*Task item*: The data that follows is to be given again, exactly as written.

*Recorded information*:
========
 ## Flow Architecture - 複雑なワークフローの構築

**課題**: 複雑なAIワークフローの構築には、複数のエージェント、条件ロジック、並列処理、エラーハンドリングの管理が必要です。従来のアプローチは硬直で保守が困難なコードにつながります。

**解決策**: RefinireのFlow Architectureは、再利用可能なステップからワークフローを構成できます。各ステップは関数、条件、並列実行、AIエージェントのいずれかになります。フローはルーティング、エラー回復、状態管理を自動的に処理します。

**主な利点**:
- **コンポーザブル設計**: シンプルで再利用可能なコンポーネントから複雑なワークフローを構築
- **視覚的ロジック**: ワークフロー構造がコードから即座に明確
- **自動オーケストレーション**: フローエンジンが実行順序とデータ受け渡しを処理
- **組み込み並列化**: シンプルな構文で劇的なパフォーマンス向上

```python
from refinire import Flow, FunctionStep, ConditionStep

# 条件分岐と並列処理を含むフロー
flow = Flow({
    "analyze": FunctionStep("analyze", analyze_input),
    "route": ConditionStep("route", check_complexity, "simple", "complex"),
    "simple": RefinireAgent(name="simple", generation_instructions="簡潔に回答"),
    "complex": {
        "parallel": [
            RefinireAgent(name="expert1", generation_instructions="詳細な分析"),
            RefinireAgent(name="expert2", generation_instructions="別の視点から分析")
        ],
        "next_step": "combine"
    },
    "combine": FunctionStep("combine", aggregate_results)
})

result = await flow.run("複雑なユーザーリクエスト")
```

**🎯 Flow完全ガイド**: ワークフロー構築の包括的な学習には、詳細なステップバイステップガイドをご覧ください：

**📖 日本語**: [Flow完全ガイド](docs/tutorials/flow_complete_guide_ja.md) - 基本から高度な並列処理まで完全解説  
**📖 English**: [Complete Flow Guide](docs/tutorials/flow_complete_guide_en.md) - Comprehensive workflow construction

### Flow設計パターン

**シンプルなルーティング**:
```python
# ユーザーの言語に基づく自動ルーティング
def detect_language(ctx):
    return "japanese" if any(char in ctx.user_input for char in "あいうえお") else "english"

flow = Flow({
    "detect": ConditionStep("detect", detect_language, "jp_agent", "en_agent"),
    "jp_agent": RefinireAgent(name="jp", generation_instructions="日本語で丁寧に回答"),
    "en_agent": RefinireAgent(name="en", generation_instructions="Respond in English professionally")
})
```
========
*Task answer*:
 ## Flow Architecture - 複雑なワークフローの構築

**課題**: 複雑なAIワークフローの構築には、複数のエージェント、条件ロジック、並列処理、エラーハンドリングの管理が必要です。従来のアプローチは硬直で保守が困難なコードにつながります。

**解決策**: RefinireのFlow Architectureは、再利用可能なステップからワークフローを構成できます。各ステップは関数、条件、並列実行、AIエージェントのいずれかになります。フローはルーティング、エラー回復、状態管理を自動的に処理します。

**主な利点**:
- **コンポーザブル設計**: シンプルで再利用可能なコンポーネントから複雑なワークフローを構築
- **視覚的ロジック**: ワークフロー構造がコードから即座に明確
- **自動オーケストレーション**: フローエンジンが実行順序とデータ受け渡しを処理
- **組み込み並列化**: シンプルな構文で劇的なパフォーマンス向上

```python
from refinire import Flow, FunctionStep, ConditionStep

# 条件分岐と並列処理を含むフロー
flow = Flow({
    "analyze": FunctionStep("analyze", analyze_input),
    "route": ConditionStep("route", check_complexity, "simple", "complex"),
    "simple": RefinireAgent(name="simple", generation_instructions="簡潔に回答"),
    "complex": {
        "parallel": [
            RefinireAgent(name="expert1", generation_instructions="詳細な分析"),
            RefinireAgent(name="expert2", generation_instructions="別の視点から分析")
        ],
        "next_step": "combine"
    },
    "combine": FunctionStep("combine", aggregate_results)
})

result = await flow.run("複雑なユーザーリクエスト")
```

**🎯 Flow完全ガイド**: ワークフロー構築の包括的な学習には、詳細なステップバイステップガイドをご覧ください：

**📖 日本語**: [Flow完全ガイド](docs/tutorials/flow_complete_guide_ja.md) - 基本から高度な並列処理まで完全解説  
**📖 English**: [Complete Flow Guide](docs/tutorials/flow_complete_guide_en.md) - Comprehensive workflow construction

### Flow設計パターン

**シンプルなルーティング**:
```python
# ユーザーの言語に基づく自動ルーティング
def detect_language(ctx):
    return "japanese" if any(char in ctx.user_input for char in "あいうえお") else "english"

flow = Flow({
    "detect": ConditionStep("detect", detect_language, "jp_agent", "en_agent"),
    "jp_agent": RefinireAgent(name="jp", generation_instructions="日本語で丁寧に回答"),
    "en_agent": RefinireAgent(name="en", generation_instructions="Respond in English professionally")
})
```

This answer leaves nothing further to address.